What can make asthma or breathing difficulty look serious

  • Struggling to speak in full sentences.
  • Obvious wheeze, chest tightness or repeated cough.
  • Increasing distress, exhaustion or poor air movement.
  • Blue, grey or very pale colour change.
  • Little or no improvement after reliever treatment.

Immediate first response to severe breathing problems

  • Help the person sit upright in the position that eases breathing.
  • Help them use their own reliever inhaler and spacer if they have one and can use it.
  • Call 999 early for severe, worsening or non-improving breathing difficulty.
  • Keep talking calmly and keep watching breathing and response.
  • Move to the CPR response if they become unresponsive and stop breathing normally.

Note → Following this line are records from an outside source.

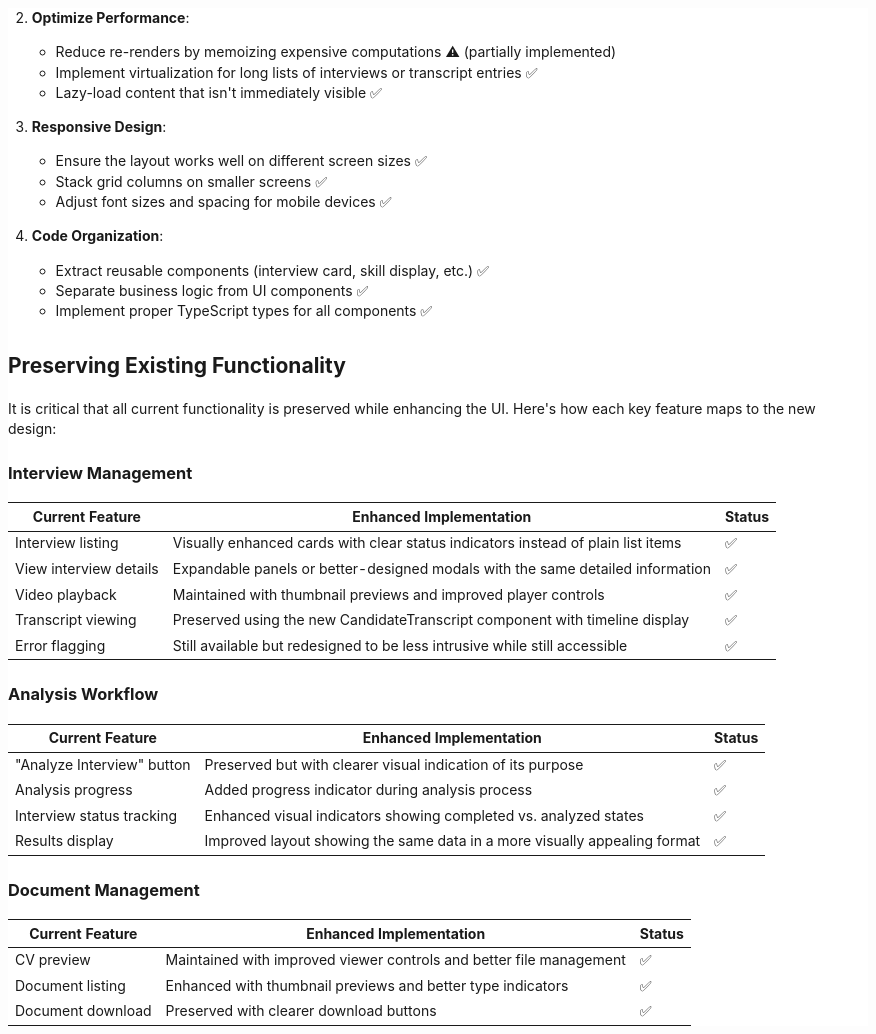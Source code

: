 2. **Optimize Performance**:
   - Reduce re-renders by memoizing expensive computations ⚠️ (partially implemented)
   - Implement virtualization for long lists of interviews or transcript entries ✅
   - Lazy-load content that isn't immediately visible ✅

3. **Responsive Design**:
   - Ensure the layout works well on different screen sizes ✅
   - Stack grid columns on smaller screens ✅
   - Adjust font sizes and spacing for mobile devices ✅

4. **Code Organization**:
   - Extract reusable components (interview card, skill display, etc.) ✅
   - Separate business logic from UI components ✅
   - Implement proper TypeScript types for all components ✅

## Preserving Existing Functionality

It is critical that all current functionality is preserved while enhancing the UI. Here's how each key feature maps to the new design:

### Interview Management

| Current Feature | Enhanced Implementation | Status |
|----------------|-------------------------|--------|
| Interview listing | Visually enhanced cards with clear status indicators instead of plain list items | ✅ |
| View interview details | Expandable panels or better-designed modals with the same detailed information | ✅ |
| Video playback | Maintained with thumbnail previews and improved player controls | ✅ |
| Transcript viewing | Preserved using the new CandidateTranscript component with timeline display | ✅ |
| Error flagging | Still available but redesigned to be less intrusive while still accessible | ✅ |

### Analysis Workflow

| Current Feature | Enhanced Implementation | Status |
|----------------|-------------------------|--------|
| "Analyze Interview" button | Preserved but with clearer visual indication of its purpose | ✅ |
| Analysis progress | Added progress indicator during analysis process | ✅ |
| Interview status tracking | Enhanced visual indicators showing completed vs. analyzed states | ✅ |
| Results display | Improved layout showing the same data in a more visually appealing format | ✅ |

### Document Management

| Current Feature | Enhanced Implementation | Status |
|----------------|-------------------------|--------|
| CV preview | Maintained with improved viewer controls and better file management | ✅ |
| Document listing | Enhanced with thumbnail previews and better type indicators | ✅ |
| Document download | Preserved with clearer download buttons | ✅ |
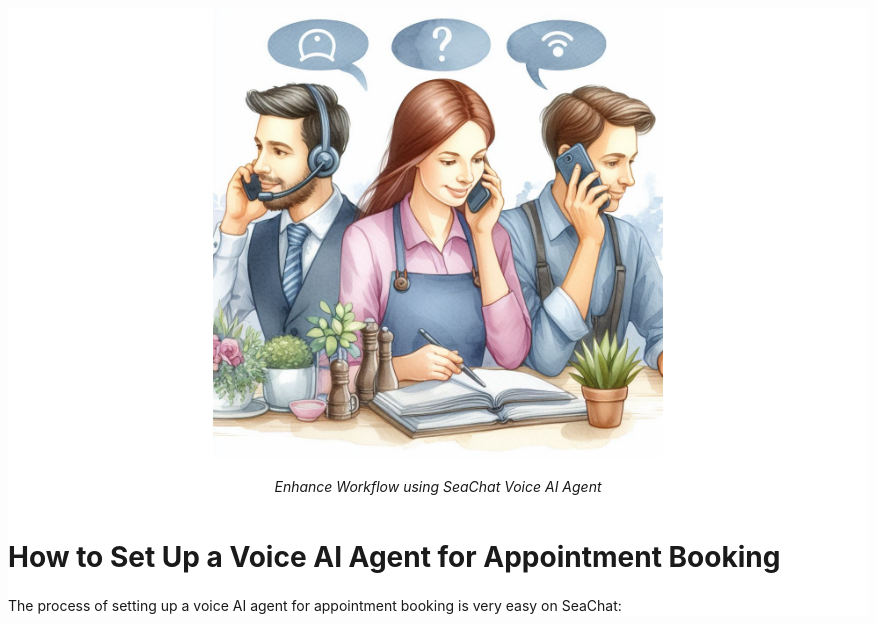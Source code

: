 <center>
<img height="450px" src="/images/blog/50x-all-seachat-agents/transfer-to-and-from-ai-agent.jpeg" alt="Enhance Workflow using SeaChat Voice AI Agent"/>

*Enhance Workflow using SeaChat Voice AI Agent*
</center>

# How to Set Up a Voice AI Agent for Appointment Booking
The process of setting up a voice AI agent for appointment booking is very easy on SeaChat:
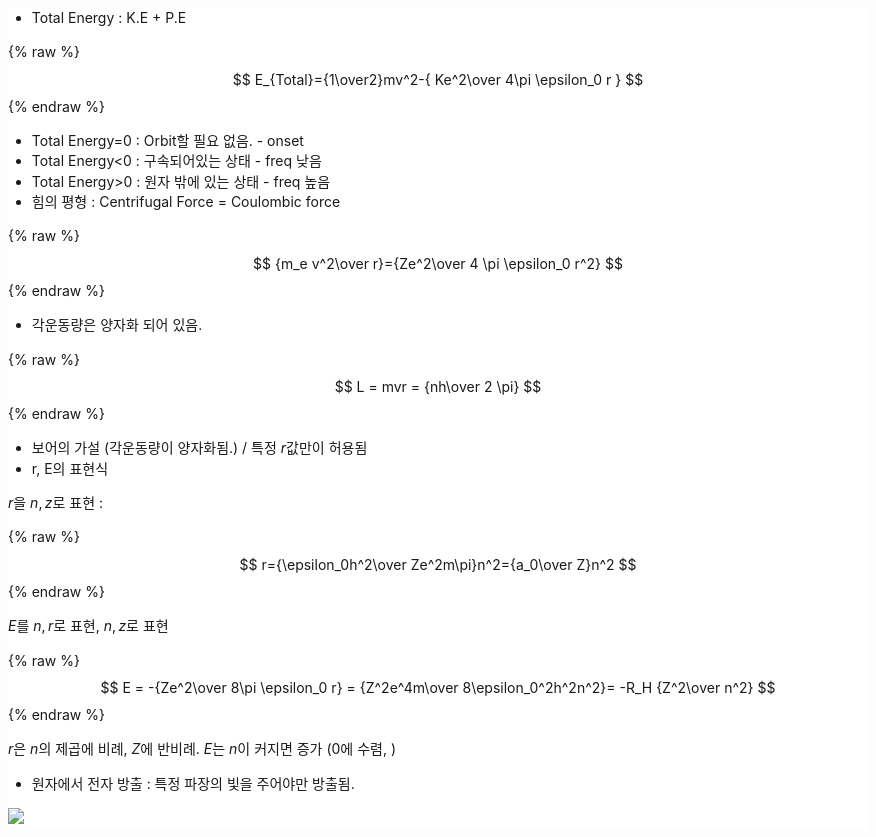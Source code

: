 
- Total Energy : K.E + P.E

{% raw %}
$$
E_{Total}={1\over2}mv^2-{ Ke^2\over 4\pi \epsilon_0 r }
$$
{% endraw %}


- Total Energy=0 : Orbit할 필요 없음. - onset
- Total Energy<0 : 구속되어있는 상태 - freq 낮음
- Total Energy>0 : 원자 밖에 있는 상태 - freq 높음
- 힘의 평형 : Centrifugal Force = Coulombic force

{% raw %}
$$
{m_e v^2\over r}={Ze^2\over 4 \pi \epsilon_0 r^2}
$$
{% endraw %}


- 각운동량은 양자화 되어 있음.

{% raw %}
$$
L = mvr = {nh\over 2 \pi}
$$
{% endraw %}


- 보어의 가설 (각운동량이 양자화됨.) / 특정 $r$값만이 허용됨
- r, E의 표현식

$r$을 $n, z$로 표현 :


{% raw %}
$$
r={\epsilon_0h^2\over Ze^2m\pi}n^2={a_0\over Z}n^2
$$
{% endraw %}



$E$를 $n, r$로 표현, $n,z$로 표현


{% raw %}
$$
E = -{Ze^2\over 8\pi \epsilon_0 r} = {Z^2e^4m\over 8\epsilon_0^2h^2n^2}= -R_H {Z^2\over n^2}
$$
{% endraw %}



$r$은 $n$의 제곱에 비례, $Z$에 반비례. $E$는 $n$이 커지면 증가 (0에 수렴, )

- 원자에서 전자 방출 : 특정 파장의 빛을 주어야만 방출됨.

![](/assets/img/2021-10-23-[일반화학]-Lec-02---Atoms/8-c2ca448d93.png)
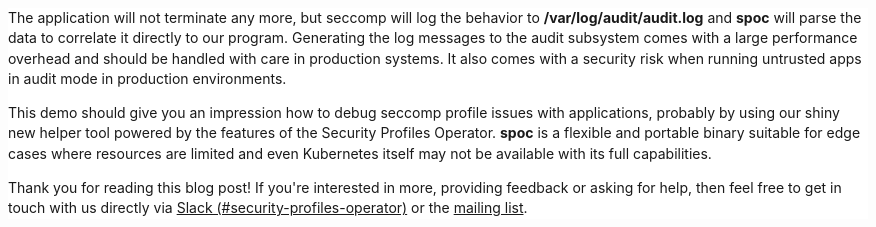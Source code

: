 The application will not terminate any more, but seccomp will log the behavior
to __/var/log/audit/audit.log__ and __spoc__ will parse the data to correlate it
directly to our program. Generating the log messages to the audit subsystem
comes with a large performance overhead and should be handled with care in
production systems. It also comes with a security risk when running untrusted
apps in audit mode in production environments.

This demo should give you an impression how to debug seccomp profile issues with
applications, probably by using our shiny new helper tool powered by the
features of the Security Profiles Operator. __spoc__ is a flexible and portable
binary suitable for edge cases where resources are limited and even Kubernetes
itself may not be available with its full capabilities.

Thank you for reading this blog post! If you're interested in more, providing
feedback or asking for help, then feel free to get in touch with us directly via
[Slack (#security-profiles-operator)][slack] or the [mailing list][mail].

[slack]: https://kubernetes.slack.com/messages/security-profiles-operator
[mail]: https://groups.google.com/forum/#!forum/kubernetes-dev


[spo]: https://github.com/kubernetes-sigs/security-profiles-operator
[operator]: https://kubernetes.io/docs/concepts/extend-kubernetes/operator
[spo-latest]: https://github.com/kubernetes-sigs/security-profiles-operator/releases/v0.8.0
[uname]: https://man7.org/linux/man-pages/man2/uname.2.html
[spoc-latest]: https://github.com/kubernetes-sigs/security-profiles-operator/releases/download/v0.8.0/spoc.amd64
[ebpf]: https://ebpf.io
[mntns]: https://man7.org/linux/man-pages/man7/mount_namespaces.7.html
[runc]: https://github.com/opencontainers/runc
[crun]: https://github.com/containers/crun
[base]: https://github.com/kubernetes-sigs/security-profiles-operator/blob/35ebdda/installation-usage.md#base-syscalls-for-a-container-runtime
[enricher]: https://github.com/kubernetes-sigs/security-profiles-operator/blob/35ebdda/installation-usage.md#using-the-log-enricher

When to suspect anaphylaxis

Suspected anaphylaxis is one or more airway, breathing or circulation symptoms after likely allergen exposure, with or without rash or gut symptoms. Look for throat tightness, swelling, hoarse voice, wheeze, collapse, clammy skin, severe abdominal pain or a sudden sense that something is seriously wrong.

  • Call 999 and say "suspected anaphylaxis".
  • Help with the person's adrenaline auto-injector if they have one and you are trained to assist.
  • Do not make them stand or walk.
  • Keep watching breathing, colour and responsiveness closely.
  • A second auto-injector may be needed after 5 minutes if symptoms persist and one is available.

Scenario

A young person with a known nut allergy starts coughing, says their throat feels tight and becomes visibly more breathless after sharing food in the kitchen. Another child says they are probably panicking.

What should the staff team do?

 

With severe breathing problems, getting help early is safer than waiting to see whether panic, asthma or allergy will settle on its own.